◆ **Prompt**: Send back the records exactly as written, with no images.

◆ **Material for the task**:
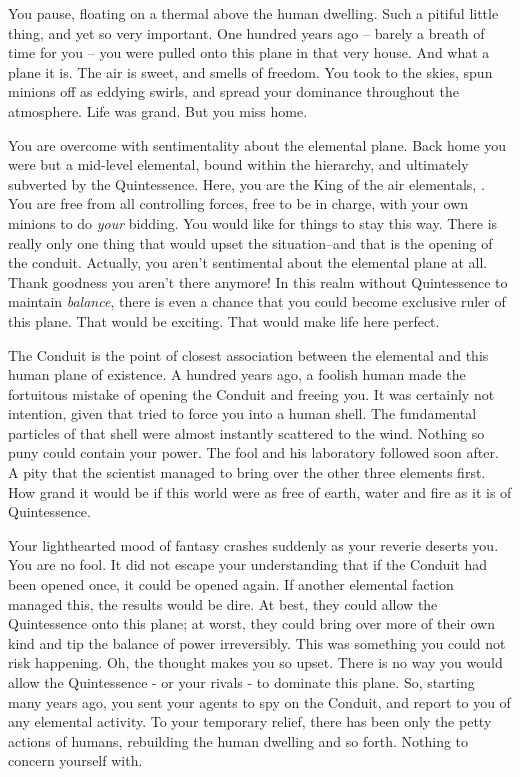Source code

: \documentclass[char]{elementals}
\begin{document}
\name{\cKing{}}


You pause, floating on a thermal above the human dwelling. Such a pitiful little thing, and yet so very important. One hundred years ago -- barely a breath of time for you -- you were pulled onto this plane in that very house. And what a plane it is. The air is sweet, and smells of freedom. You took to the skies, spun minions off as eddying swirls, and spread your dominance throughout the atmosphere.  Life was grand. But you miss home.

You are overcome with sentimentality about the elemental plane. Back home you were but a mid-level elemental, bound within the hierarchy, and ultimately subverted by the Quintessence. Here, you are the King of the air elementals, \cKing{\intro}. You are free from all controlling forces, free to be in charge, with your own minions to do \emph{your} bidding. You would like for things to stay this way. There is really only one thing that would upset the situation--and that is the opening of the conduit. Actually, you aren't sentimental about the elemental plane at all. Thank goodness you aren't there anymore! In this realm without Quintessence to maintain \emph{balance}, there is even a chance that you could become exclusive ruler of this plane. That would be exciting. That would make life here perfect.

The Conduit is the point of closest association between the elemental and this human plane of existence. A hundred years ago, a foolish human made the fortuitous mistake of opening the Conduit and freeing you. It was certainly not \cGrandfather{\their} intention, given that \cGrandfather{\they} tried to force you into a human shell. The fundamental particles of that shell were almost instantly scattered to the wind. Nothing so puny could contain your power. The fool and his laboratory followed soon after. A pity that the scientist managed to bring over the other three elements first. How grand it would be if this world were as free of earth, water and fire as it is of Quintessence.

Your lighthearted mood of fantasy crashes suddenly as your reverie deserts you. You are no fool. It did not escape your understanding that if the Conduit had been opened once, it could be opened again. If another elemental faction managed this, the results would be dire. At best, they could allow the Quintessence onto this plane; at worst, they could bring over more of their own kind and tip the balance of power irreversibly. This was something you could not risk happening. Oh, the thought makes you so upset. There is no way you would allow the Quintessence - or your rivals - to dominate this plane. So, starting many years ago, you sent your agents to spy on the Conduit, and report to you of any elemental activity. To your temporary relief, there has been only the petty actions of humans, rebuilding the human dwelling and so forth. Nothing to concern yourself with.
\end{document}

◆ **Output of the exercise**:
Source code

: \documentclass[char]{elementals}
\begin{document}
\name{\cKing{}}


You pause, floating on a thermal above the human dwelling. Such a pitiful little thing, and yet so very important. One hundred years ago -- barely a breath of time for you -- you were pulled onto this plane in that very house. And what a plane it is. The air is sweet, and smells of freedom. You took to the skies, spun minions off as eddying swirls, and spread your dominance throughout the atmosphere.  Life was grand. But you miss home.

You are overcome with sentimentality about the elemental plane. Back home you were but a mid-level elemental, bound within the hierarchy, and ultimately subverted by the Quintessence. Here, you are the King of the air elementals, \cKing{\intro}. You are free from all controlling forces, free to be in charge, with your own minions to do \emph{your} bidding. You would like for things to stay this way. There is really only one thing that would upset the situation--and that is the opening of the conduit. Actually, you aren't sentimental about the elemental plane at all. Thank goodness you aren't there anymore! In this realm without Quintessence to maintain \emph{balance}, there is even a chance that you could become exclusive ruler of this plane. That would be exciting. That would make life here perfect.

The Conduit is the point of closest association between the elemental and this human plane of existence. A hundred years ago, a foolish human made the fortuitous mistake of opening the Conduit and freeing you. It was certainly not \cGrandfather{\their} intention, given that \cGrandfather{\they} tried to force you into a human shell. The fundamental particles of that shell were almost instantly scattered to the wind. Nothing so puny could contain your power. The fool and his laboratory followed soon after. A pity that the scientist managed to bring over the other three elements first. How grand it would be if this world were as free of earth, water and fire as it is of Quintessence.

Your lighthearted mood of fantasy crashes suddenly as your reverie deserts you. You are no fool. It did not escape your understanding that if the Conduit had been opened once, it could be opened again. If another elemental faction managed this, the results would be dire. At best, they could allow the Quintessence onto this plane; at worst, they could bring over more of their own kind and tip the balance of power irreversibly. This was something you could not risk happening. Oh, the thought makes you so upset. There is no way you would allow the Quintessence - or your rivals - to dominate this plane. So, starting many years ago, you sent your agents to spy on the Conduit, and report to you of any elemental activity. To your temporary relief, there has been only the petty actions of humans, rebuilding the human dwelling and so forth. Nothing to concern yourself with.
\end{document}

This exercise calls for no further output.